Ao abordar a relação entre a educação geográfica e a pesquisa, Cachinho (2000, p. 89) refere, por exemplo, que “através da geografia os alunos (…) aprendem a levantar questões, emitir hipóteses, a pesquisar, selecionar e organizar a informação necessária à compreensão e interpretação dos problemas”. De igual modo, Olatunde Okunrotifa (1989), refletindo sobre a recolha de informação no âmbito da educação geográfica, defende que os alunos devem saber: quando e como obter a informação de que necessitam; preparar a informação recolhida para processá-la; que métodos de análise devem usar; e como obter conclusões a partir da informação tratada. Utami et al. (2018), ao refletirem sobre o que consideram ser a literacia geográfica no século XXI, destacam as competências ao nível da análise, interpretação e síntese da informação, apontando, assim, para competências de nível cognitivo elevado. De referir, ainda, Gil et al. (2005), para quem as tecnologias da informação e comunicação são encaradas como ferramentas que podem favorecer o domínio de competências de pesquisa e processamento da informação geográfica, pretendendo-se que os alunos desenvolvam capacidades ao nível da avaliação de diferentes fontes de informação, da interpretação da informação representada em diferentes linguagens e, ainda, da tradução desta informação entre linguagens distintas. Assim, é “indispensável que o ensino da Geografia desenvolva nos alunos competências relacionadas com a pesquisa: a observação, o levantamento de hipóteses, o registo e o tratamento da informação, a formulação de conclusões, a apresentação de resultados” (Silva & Ferreira, 2000, p. 100).

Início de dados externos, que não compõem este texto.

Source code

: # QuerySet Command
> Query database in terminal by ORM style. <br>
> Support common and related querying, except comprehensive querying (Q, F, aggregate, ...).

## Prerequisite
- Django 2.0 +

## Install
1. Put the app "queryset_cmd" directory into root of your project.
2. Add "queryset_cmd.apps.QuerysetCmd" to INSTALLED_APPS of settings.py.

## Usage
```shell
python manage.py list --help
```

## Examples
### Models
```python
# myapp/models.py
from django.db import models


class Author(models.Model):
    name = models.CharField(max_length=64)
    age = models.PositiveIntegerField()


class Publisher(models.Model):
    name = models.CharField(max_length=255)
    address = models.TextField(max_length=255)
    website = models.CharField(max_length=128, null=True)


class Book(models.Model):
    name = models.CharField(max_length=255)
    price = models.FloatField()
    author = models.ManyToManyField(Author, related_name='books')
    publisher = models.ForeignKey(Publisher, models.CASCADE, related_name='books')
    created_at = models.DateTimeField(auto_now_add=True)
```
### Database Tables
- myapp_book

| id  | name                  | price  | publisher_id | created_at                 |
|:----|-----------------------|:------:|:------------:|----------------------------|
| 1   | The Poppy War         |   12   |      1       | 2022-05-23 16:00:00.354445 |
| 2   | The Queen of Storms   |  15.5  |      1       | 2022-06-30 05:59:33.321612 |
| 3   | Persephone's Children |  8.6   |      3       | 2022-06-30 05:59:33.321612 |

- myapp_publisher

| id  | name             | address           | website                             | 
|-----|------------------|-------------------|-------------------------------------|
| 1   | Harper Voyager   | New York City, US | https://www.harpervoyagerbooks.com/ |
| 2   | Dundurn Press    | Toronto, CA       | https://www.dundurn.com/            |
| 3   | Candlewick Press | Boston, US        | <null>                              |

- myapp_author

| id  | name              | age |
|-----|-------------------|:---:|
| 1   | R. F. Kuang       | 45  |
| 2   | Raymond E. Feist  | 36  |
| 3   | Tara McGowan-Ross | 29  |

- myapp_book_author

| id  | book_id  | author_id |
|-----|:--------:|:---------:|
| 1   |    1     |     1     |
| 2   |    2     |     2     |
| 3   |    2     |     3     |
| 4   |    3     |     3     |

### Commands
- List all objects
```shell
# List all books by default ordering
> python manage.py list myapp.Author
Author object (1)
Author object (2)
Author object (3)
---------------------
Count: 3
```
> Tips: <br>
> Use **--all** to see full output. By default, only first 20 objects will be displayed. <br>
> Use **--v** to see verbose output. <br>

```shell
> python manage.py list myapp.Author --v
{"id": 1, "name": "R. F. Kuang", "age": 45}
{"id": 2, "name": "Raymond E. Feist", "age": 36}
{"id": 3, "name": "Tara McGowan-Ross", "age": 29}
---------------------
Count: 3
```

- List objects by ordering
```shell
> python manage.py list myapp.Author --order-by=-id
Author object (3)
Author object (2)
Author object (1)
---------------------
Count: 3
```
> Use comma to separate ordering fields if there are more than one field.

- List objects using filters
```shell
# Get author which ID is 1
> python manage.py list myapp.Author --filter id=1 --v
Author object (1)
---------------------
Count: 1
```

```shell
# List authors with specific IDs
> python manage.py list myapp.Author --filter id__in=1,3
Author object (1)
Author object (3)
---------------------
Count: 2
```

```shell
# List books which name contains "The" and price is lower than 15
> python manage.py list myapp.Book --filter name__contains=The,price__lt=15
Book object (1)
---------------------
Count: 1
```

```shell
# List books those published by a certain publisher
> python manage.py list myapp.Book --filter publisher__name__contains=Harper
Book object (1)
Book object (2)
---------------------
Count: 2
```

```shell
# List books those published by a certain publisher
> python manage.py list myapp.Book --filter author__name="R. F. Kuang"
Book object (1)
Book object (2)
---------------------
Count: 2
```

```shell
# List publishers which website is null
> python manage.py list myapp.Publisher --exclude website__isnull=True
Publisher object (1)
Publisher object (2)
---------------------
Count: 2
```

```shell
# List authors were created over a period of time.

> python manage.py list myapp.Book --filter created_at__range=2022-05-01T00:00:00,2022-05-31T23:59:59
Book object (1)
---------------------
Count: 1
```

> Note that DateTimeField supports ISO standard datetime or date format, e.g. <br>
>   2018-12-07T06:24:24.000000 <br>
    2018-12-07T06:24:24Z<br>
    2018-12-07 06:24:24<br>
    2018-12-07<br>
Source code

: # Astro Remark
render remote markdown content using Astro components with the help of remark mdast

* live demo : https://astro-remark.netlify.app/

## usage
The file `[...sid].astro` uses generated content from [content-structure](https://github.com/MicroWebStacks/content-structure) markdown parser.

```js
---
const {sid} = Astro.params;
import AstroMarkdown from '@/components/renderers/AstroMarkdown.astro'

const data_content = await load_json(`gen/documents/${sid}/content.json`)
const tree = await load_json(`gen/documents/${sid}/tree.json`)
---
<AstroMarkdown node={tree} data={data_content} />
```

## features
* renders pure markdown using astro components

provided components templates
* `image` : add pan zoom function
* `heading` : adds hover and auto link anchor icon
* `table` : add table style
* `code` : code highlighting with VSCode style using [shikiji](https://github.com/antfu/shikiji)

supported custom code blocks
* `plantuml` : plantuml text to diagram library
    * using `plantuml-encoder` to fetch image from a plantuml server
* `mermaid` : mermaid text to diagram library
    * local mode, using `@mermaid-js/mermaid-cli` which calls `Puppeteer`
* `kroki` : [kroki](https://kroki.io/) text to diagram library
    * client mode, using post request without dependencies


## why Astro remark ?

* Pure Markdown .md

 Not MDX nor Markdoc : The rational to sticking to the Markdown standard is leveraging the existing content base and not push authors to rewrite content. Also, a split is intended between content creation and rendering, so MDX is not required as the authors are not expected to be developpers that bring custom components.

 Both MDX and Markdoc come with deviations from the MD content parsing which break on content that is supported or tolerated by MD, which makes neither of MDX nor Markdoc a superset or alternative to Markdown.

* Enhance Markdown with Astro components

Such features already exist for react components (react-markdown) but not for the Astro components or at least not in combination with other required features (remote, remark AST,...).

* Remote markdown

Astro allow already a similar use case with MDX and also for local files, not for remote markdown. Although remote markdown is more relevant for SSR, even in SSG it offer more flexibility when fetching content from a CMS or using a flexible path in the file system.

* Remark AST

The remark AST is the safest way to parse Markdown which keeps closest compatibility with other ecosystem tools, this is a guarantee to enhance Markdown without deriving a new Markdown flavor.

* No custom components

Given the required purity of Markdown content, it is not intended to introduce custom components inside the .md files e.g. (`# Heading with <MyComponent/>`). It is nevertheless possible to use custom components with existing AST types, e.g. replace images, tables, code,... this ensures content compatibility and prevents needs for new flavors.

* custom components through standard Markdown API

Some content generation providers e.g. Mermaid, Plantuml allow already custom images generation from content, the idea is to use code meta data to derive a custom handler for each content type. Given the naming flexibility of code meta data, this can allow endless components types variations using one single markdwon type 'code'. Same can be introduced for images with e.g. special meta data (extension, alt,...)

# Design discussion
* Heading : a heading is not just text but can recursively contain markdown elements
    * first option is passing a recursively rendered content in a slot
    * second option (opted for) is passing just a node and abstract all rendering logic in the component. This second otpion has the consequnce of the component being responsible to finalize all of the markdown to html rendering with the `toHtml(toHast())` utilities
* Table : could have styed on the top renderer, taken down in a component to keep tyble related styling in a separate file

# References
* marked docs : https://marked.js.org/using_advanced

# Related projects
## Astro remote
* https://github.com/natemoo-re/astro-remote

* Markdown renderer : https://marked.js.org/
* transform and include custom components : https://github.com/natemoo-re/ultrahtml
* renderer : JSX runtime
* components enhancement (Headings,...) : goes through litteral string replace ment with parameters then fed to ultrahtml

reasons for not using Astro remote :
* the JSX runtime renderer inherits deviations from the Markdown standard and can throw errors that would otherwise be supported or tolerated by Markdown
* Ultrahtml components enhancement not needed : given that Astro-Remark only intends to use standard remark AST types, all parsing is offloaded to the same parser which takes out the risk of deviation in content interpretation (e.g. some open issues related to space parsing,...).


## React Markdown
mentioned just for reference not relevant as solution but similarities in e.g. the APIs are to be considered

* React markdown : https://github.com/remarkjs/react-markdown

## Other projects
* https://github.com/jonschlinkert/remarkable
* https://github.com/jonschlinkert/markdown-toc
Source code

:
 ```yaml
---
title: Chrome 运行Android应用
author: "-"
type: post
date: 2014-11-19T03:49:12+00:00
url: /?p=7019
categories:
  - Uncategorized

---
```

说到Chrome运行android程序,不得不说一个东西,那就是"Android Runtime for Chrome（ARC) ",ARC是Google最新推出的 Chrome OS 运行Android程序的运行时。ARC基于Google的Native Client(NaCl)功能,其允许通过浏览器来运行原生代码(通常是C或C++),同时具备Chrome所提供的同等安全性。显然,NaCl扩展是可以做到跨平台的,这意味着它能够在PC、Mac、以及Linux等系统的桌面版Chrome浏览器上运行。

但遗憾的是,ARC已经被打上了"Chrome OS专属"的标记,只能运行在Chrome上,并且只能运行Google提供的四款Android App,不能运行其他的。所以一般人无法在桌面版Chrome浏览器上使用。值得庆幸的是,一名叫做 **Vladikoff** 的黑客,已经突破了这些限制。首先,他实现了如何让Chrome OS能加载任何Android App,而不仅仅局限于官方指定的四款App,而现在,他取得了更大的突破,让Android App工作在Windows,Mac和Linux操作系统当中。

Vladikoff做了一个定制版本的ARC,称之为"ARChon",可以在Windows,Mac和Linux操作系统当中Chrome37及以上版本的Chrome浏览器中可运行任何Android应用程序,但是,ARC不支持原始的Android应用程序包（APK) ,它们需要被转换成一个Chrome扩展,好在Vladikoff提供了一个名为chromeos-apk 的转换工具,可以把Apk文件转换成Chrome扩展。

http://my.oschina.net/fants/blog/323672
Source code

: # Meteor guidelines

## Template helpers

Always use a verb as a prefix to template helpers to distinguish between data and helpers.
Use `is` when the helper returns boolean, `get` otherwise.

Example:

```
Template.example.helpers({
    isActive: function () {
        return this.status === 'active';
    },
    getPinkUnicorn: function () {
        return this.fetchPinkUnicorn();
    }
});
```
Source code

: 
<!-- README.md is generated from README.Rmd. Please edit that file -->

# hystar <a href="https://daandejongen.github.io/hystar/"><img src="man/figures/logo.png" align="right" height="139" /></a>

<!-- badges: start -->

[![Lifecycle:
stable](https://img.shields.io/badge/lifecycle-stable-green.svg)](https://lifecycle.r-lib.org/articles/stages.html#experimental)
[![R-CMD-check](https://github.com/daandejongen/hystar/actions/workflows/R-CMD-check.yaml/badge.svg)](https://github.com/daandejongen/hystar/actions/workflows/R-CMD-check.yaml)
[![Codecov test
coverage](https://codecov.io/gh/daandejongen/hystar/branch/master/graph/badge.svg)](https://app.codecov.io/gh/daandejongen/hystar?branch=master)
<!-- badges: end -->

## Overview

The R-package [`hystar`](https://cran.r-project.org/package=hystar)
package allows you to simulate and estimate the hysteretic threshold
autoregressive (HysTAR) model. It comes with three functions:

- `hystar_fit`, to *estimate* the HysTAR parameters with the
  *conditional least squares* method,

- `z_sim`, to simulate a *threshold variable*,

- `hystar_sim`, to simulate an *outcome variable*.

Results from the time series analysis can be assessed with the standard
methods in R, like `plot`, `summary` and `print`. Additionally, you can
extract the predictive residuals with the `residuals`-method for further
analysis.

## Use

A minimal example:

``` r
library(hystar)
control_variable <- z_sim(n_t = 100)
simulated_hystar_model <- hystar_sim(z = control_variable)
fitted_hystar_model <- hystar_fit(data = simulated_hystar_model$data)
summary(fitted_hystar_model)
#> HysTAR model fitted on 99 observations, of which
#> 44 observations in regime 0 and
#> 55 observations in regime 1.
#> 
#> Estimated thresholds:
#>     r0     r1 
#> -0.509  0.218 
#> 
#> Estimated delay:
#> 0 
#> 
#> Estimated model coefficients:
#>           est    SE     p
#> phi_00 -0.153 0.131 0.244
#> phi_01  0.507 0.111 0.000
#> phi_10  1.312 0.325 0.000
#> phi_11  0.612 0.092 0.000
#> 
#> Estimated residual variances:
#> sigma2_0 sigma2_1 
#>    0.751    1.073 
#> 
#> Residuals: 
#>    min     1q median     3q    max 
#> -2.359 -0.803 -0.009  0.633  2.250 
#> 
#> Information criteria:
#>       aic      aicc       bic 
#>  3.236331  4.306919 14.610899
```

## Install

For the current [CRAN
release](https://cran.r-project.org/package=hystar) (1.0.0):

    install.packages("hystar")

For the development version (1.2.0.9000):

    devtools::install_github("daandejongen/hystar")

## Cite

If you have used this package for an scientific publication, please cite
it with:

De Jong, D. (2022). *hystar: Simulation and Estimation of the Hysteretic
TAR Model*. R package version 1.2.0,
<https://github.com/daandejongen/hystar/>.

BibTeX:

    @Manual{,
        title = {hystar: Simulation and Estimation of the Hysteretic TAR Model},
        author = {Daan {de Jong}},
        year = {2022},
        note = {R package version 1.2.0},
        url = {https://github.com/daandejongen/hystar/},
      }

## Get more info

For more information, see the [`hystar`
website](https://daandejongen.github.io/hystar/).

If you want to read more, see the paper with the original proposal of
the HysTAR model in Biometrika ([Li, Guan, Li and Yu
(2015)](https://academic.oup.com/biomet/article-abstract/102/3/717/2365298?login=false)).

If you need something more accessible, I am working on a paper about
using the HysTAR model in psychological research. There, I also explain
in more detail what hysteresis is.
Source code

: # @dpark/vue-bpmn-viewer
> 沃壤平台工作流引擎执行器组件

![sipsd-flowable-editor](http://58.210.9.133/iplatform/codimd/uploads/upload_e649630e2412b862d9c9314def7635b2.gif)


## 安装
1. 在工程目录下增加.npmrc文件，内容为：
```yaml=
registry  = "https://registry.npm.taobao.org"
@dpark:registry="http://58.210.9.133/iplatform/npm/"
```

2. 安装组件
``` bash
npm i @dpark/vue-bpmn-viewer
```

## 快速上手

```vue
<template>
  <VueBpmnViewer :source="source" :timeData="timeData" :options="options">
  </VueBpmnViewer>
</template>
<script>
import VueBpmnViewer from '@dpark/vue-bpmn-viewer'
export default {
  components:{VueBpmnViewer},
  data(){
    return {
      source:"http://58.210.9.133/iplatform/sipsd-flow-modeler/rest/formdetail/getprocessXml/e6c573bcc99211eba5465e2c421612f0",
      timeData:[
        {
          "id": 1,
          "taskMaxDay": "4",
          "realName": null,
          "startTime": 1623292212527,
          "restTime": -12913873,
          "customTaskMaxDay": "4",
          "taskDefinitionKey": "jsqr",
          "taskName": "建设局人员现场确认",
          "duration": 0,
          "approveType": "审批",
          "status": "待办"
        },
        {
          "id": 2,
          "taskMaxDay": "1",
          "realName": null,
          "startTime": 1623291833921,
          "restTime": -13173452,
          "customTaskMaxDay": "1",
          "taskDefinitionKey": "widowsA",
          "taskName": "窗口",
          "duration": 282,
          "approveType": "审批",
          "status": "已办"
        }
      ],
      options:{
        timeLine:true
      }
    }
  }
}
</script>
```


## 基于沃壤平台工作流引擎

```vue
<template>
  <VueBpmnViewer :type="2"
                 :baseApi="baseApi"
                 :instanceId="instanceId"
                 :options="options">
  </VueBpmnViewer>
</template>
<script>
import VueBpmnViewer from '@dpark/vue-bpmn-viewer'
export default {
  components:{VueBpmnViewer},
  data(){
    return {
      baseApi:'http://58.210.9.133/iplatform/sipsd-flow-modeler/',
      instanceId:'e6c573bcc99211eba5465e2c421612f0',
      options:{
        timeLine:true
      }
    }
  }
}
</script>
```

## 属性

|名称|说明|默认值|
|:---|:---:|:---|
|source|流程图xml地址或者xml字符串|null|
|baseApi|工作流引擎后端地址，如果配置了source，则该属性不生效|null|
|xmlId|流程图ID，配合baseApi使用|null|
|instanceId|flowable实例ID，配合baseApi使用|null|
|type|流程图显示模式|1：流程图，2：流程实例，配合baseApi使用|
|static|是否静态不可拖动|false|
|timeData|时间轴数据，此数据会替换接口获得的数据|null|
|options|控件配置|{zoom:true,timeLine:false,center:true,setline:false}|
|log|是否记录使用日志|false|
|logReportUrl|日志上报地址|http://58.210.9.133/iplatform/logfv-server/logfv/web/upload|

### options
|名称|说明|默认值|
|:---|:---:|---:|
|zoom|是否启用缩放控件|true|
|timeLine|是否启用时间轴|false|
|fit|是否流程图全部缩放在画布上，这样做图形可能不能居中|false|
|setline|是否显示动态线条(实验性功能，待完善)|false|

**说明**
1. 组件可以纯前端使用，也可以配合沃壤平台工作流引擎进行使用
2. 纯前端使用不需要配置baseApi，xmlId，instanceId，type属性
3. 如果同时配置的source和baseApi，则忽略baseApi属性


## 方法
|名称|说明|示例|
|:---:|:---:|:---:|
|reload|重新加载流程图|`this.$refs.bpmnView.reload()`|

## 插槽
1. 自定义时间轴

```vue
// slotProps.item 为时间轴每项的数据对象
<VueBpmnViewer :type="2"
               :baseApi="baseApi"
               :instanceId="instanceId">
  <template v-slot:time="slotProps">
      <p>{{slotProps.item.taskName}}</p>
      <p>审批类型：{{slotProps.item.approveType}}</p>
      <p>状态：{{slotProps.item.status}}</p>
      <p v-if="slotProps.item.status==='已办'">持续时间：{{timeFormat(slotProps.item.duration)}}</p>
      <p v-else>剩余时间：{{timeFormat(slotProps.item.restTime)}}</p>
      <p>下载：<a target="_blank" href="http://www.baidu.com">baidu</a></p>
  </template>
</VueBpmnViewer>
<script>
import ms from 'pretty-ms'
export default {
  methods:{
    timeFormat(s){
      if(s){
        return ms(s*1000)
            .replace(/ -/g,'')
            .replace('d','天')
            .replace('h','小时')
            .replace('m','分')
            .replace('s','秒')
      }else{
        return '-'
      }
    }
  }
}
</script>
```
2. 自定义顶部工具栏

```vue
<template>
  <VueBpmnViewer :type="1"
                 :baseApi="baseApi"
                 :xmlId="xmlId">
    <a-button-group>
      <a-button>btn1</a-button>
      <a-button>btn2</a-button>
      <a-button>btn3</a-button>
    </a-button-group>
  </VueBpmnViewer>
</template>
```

Podemos, então, concluir que o desenvolvimento da literacia geográfica de qualquer aluno envolverá competências ligadas à recolha e tratamento de informações. Ao possibilitar que os alunos levantem questões, identifiquem e interpretem problemas com expressão territorial, a educação geográfica constitui um contexto privilegiado para a implementação de experiências que levem os alunos a pesquisar, necessitando de eleger as fontes de informação mais adequadas, em cada situação, bem como as técnicas que melhor poderão contribuir para o tratamento da informação recolhida, permitindo obter respostas às questões e problemas identificados. Ao necessitarem de tomar estas decisões, próprias de qualquer processo de investigação, os alunos estarão a desenvolver as suas competências de pesquisa, por meio das experiências proporcionadas pela educação geográfica.
2. A valorização da observação e da interpretação
Do ponto de vista metodológico, a investigação desenvolvida baseou-se num paradigma de tipo interpretativo, centrada numa turma, direcionando-se o foco principal para uma interpretação das ações desenvolvidas, ou de acordo com Almeida e Freire (2003), uma investigação humanista-interpretativa, privilegiando uma perspetiva qualitativa. Assim, procurou-se interpretar as ações e perceções dos alunos à luz das respetivas competências de pesquisa, tendo em conta a influência de determinadas estratégias de ensino face a estas competências e valorizando o interesse prático das relações de influência.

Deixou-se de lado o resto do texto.